* _What you have to do_: Please write out the data below once more, exactly as it stands.

* _Dataset records_:

····················

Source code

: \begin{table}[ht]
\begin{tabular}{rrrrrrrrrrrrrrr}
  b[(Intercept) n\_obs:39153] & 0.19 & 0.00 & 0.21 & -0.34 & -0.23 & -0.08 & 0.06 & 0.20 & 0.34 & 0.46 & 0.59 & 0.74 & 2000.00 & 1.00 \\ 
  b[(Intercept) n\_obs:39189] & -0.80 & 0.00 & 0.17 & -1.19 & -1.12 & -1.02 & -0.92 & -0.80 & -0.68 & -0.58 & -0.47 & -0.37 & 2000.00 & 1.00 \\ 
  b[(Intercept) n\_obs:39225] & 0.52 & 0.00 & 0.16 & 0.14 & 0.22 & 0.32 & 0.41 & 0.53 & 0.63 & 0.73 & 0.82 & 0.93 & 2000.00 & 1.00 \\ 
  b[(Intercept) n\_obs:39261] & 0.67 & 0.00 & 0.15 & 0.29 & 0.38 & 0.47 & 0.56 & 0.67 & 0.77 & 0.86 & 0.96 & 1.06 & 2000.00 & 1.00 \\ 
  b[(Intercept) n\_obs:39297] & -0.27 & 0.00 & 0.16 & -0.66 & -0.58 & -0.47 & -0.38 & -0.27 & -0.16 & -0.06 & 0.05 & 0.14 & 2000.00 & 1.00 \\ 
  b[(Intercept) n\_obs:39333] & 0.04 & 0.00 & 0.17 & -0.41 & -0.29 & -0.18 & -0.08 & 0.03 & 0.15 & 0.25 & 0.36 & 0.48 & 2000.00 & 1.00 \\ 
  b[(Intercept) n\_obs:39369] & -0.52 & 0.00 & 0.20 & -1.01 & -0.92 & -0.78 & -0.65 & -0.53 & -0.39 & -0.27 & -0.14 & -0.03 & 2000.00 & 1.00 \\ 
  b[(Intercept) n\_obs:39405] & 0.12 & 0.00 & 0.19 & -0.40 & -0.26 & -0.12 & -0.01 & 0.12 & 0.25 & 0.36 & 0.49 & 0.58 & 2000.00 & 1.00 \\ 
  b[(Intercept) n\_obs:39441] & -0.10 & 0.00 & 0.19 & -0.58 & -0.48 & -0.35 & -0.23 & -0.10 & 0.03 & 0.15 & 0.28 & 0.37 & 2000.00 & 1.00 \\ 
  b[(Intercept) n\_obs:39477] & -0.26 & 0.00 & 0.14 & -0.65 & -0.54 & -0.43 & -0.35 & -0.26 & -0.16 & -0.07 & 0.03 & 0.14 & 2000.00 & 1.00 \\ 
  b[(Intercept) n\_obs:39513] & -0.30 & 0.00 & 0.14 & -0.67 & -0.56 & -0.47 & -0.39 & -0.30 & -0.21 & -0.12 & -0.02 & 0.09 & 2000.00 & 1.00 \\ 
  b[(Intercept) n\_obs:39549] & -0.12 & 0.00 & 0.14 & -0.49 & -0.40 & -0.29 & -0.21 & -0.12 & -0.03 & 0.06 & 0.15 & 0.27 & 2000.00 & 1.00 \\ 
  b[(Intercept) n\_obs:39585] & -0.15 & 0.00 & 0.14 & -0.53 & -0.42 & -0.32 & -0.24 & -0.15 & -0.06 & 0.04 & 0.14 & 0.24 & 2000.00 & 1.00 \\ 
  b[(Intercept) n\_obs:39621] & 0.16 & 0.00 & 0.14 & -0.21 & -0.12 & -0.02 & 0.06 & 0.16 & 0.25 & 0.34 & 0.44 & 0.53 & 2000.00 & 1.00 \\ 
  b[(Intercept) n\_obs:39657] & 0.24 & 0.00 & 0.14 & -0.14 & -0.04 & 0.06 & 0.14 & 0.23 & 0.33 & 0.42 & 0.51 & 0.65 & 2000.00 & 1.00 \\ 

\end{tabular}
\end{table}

····················

* _Solution below_:
Source code

: \begin{table}[ht]
\begin{tabular}{rrrrrrrrrrrrrrr}
  b[(Intercept) n\_obs:39153] & 0.19 & 0.00 & 0.21 & -0.34 & -0.23 & -0.08 & 0.06 & 0.20 & 0.34 & 0.46 & 0.59 & 0.74 & 2000.00 & 1.00 \\ 
  b[(Intercept) n\_obs:39189] & -0.80 & 0.00 & 0.17 & -1.19 & -1.12 & -1.02 & -0.92 & -0.80 & -0.68 & -0.58 & -0.47 & -0.37 & 2000.00 & 1.00 \\ 
  b[(Intercept) n\_obs:39225] & 0.52 & 0.00 & 0.16 & 0.14 & 0.22 & 0.32 & 0.41 & 0.53 & 0.63 & 0.73 & 0.82 & 0.93 & 2000.00 & 1.00 \\ 
  b[(Intercept) n\_obs:39261] & 0.67 & 0.00 & 0.15 & 0.29 & 0.38 & 0.47 & 0.56 & 0.67 & 0.77 & 0.86 & 0.96 & 1.06 & 2000.00 & 1.00 \\ 
  b[(Intercept) n\_obs:39297] & -0.27 & 0.00 & 0.16 & -0.66 & -0.58 & -0.47 & -0.38 & -0.27 & -0.16 & -0.06 & 0.05 & 0.14 & 2000.00 & 1.00 \\ 
  b[(Intercept) n\_obs:39333] & 0.04 & 0.00 & 0.17 & -0.41 & -0.29 & -0.18 & -0.08 & 0.03 & 0.15 & 0.25 & 0.36 & 0.48 & 2000.00 & 1.00 \\ 
  b[(Intercept) n\_obs:39369] & -0.52 & 0.00 & 0.20 & -1.01 & -0.92 & -0.78 & -0.65 & -0.53 & -0.39 & -0.27 & -0.14 & -0.03 & 2000.00 & 1.00 \\ 
  b[(Intercept) n\_obs:39405] & 0.12 & 0.00 & 0.19 & -0.40 & -0.26 & -0.12 & -0.01 & 0.12 & 0.25 & 0.36 & 0.49 & 0.58 & 2000.00 & 1.00 \\ 
  b[(Intercept) n\_obs:39441] & -0.10 & 0.00 & 0.19 & -0.58 & -0.48 & -0.35 & -0.23 & -0.10 & 0.03 & 0.15 & 0.28 & 0.37 & 2000.00 & 1.00 \\ 
  b[(Intercept) n\_obs:39477] & -0.26 & 0.00 & 0.14 & -0.65 & -0.54 & -0.43 & -0.35 & -0.26 & -0.16 & -0.07 & 0.03 & 0.14 & 2000.00 & 1.00 \\ 
  b[(Intercept) n\_obs:39513] & -0.30 & 0.00 & 0.14 & -0.67 & -0.56 & -0.47 & -0.39 & -0.30 & -0.21 & -0.12 & -0.02 & 0.09 & 2000.00 & 1.00 \\ 
  b[(Intercept) n\_obs:39549] & -0.12 & 0.00 & 0.14 & -0.49 & -0.40 & -0.29 & -0.21 & -0.12 & -0.03 & 0.06 & 0.15 & 0.27 & 2000.00 & 1.00 \\ 
  b[(Intercept) n\_obs:39585] & -0.15 & 0.00 & 0.14 & -0.53 & -0.42 & -0.32 & -0.24 & -0.15 & -0.06 & 0.04 & 0.14 & 0.24 & 2000.00 & 1.00 \\ 
  b[(Intercept) n\_obs:39621] & 0.16 & 0.00 & 0.14 & -0.21 & -0.12 & -0.02 & 0.06 & 0.16 & 0.25 & 0.34 & 0.44 & 0.53 & 2000.00 & 1.00 \\ 
  b[(Intercept) n\_obs:39657] & 0.24 & 0.00 & 0.14 & -0.14 & -0.04 & 0.06 & 0.14 & 0.23 & 0.33 & 0.42 & 0.51 & 0.65 & 2000.00 & 1.00 \\ 

\end{tabular}
\end{table}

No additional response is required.